La valse chaloupée 1906

 La Valse chaloupée (1906), Kees Van Dongen


Chiquita sentait la vanille

Et, quand parfois je la pinçais,

Elle disait tout bas : - Assez !

Mé prénez-vous por ouné fille ?

 

Je la croyais et la laissais.

Alors elle éclatait de rire

Ou, se remettant à danser

Comme ne l’eût pas fait la pire

Des gitanes, elle pressait

Son corps au mien et m’embrassait.

 

C’est dans la dernière partie de La Bohème et mon Cœur de Francis Carco, intitulée « Petite suite sentimentale », que l’on trouve cette suite de dix vers en octosyllabes, construite sur trois rimes. Dans la préface du recueil, Francis Carco évoque  ses « belles années disparues ».

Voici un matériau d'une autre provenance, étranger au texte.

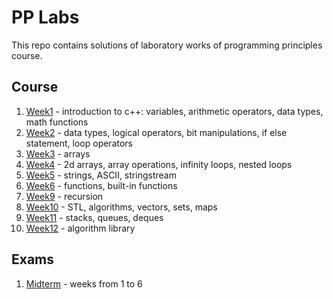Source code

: # PP Labs

This repo contains solutions of laboratory works of programming principles course.

## Course

1. [Week1](week1) - introduction to c++: variables, arithmetic operators, data types, math functions
2. [Week2](week2) - data types, logical operators, bit manipulations, if else statement, loop operators
3. [Week3](week3) - arrays
4. [Week4](week4) - 2d arrays, array operations, infinity loops, nested loops
5. [Week5](week5) - strings, ASCII, stringstream
6. [Week6](week6) - functions, built-in functions
7. [Week9](week9) - recursion
8. [Week10](week10) - STL, algorithms, vectors, sets, maps
9. [Week11](week11) - stacks, queues, deques
10. [Week12](week12) - algorithm library

## Exams

1. [Midterm](midterm) - weeks from 1 to 6
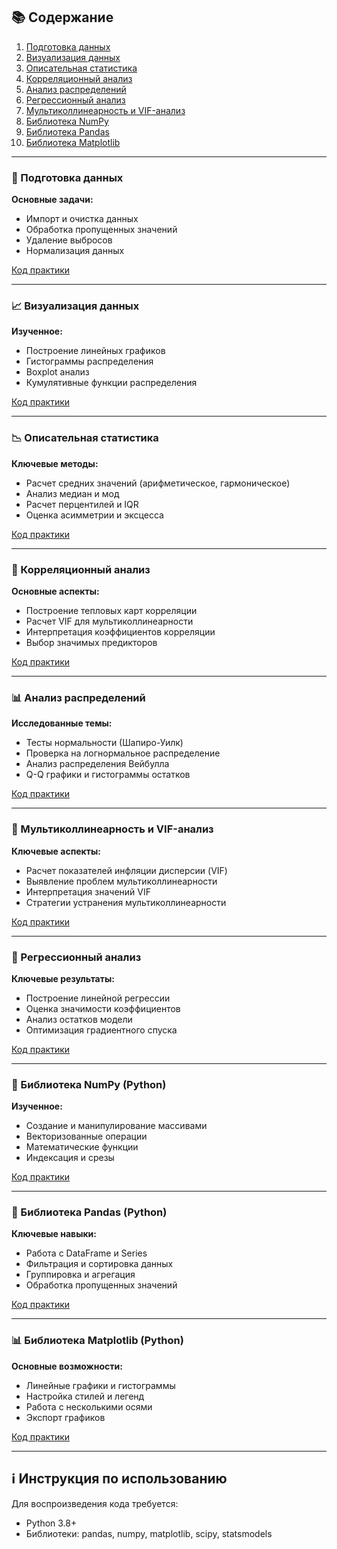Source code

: ## 📚 Содержание
1. [Подготовка данных](#-подготовка-данных)
2. [Визуализация данных](#-визуализация-данных)
3. [Описательная статистика](#-описательная-статистика)
4. [Корреляционный анализ](#-корреляционный-анализ)
5. [Анализ распределений](#-анализ-распределений)
6. [Регрессионный анализ](#-регрессионный-анализ)
7. [Мультиколлинеарность и VIF-анализ](#-мультиколлинеарность-и-vif-анализ)
8. [Библиотека NumPy](#-библиотека-numpy)
9. [Библиотека Pandas](#-библиотека-pandas)
10. [Библиотека Matplotlib](#-библиотека-matplotlib)

---

### 🧹 Подготовка данных
**Основные задачи:**  
- Импорт и очистка данных  
- Обработка пропущенных значений  
- Удаление выбросов  
- Нормализация данных  

[Код практики](./Анализ_и_очистка_данных_Excel.ipynb)

---

### 📈 Визуализация данных  
**Изученное:**  
- Построение линейных графиков  
- Гистограммы распределения  
- Boxplot анализ  
- Кумулятивные функции распределения  

[Код практики](./Анализ_ценовой_структуры_с_использованием_статистических_методов.ipynb)

---

### 📉 Описательная статистика  
**Ключевые методы:**  
- Расчет средних значений (арифметическое, гармоническое)  
- Анализ медиан и мод  
- Расчет перцентилей и IQR  
- Оценка асимметрии и эксцесса  

[Код практики](./Статистический_анализ_автомобильных_данных.ipynb)

---

### 🔗 Корреляционный анализ  
**Основные аспекты:**  
- Построение тепловых карт корреляции  
- Расчет VIF для мультиколлинеарности  
- Интерпретация коэффициентов корреляции  
- Выбор значимых предикторов  

[Код практики](./Анализ_данных_статистические_методы.ipynb)

---

### 📊 Анализ распределений  
**Исследованные темы:**  
- Тесты нормальности (Шапиро-Уилк)  
- Проверка на логнормальное распределение  
- Анализ распределения Вейбулла  
- Q-Q графики и гистограммы остатков  

[Код практики](./Анализ_асимметричного_распределения_данных.ipynb)

---

### 📌 Мультиколлинеарность и VIF-анализ
**Ключевые аспекты:**
- Расчет показателей инфляции дисперсии (VIF)
- Выявление проблем мультиколлинеарности
- Интерпретация значений VIF
- Стратегии устранения мультиколлинеарности

[Код практики](./Корреляционный_анализ.ipynb)

---

### 📌 Регрессионный анализ  
**Ключевые результаты:**  
- Построение линейной регрессии  
- Оценка значимости коэффициентов  
- Анализ остатков модели  
- Оптимизация градиентного спуска  

[Код практики](./Анализ_себестоимости_продукции_регрессионная_модель.ipynb)

---

### 🔢 Библиотека NumPy (Python)
**Изученное:**  
- Создание и манипулирование массивами  
- Векторизованные операции  
- Математические функции  
- Индексация и срезы  

[Код практики](./Numpy_practice.ipynb)

---

### 🐼 Библиотека Pandas (Python)
**Ключевые навыки:**  
- Работа с DataFrame и Series  
- Фильтрация и сортировка данных  
- Группировка и агрегация  
- Обработка пропущенных значений  

[Код практики](./Pandas_practice.ipynb)

---

### 📊 Библиотека Matplotlib (Python)
**Основные возможности:**  
- Линейные графики и гистограммы  
- Настройка стилей и легенд  
- Работа с несколькими осями  
- Экспорт графиков  

[Код практики](./Matplotlib_practice.ipynb)

---

## ℹ️ Инструкция по использованию
Для воспроизведения кода требуется:
   - Python 3.8+
   - Библиотеки: pandas, numpy, matplotlib, scipy, statsmodels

Il se rappelle ses amis, « ce groupe de très jeunes gens de province, désœuvrés, collaborant aux publications d’avant-garde et n’aimant que la poésie ». Il se décrit «  avec cette cravate noire en forme de plastron, cette longue mèche de cheveux, ce regard trop sincère » et « comme un enfant qui […] n’avait d’amour que pour Clara d’Ellébeuse, Pomme d’Anis, et la provinciale Aloïda… »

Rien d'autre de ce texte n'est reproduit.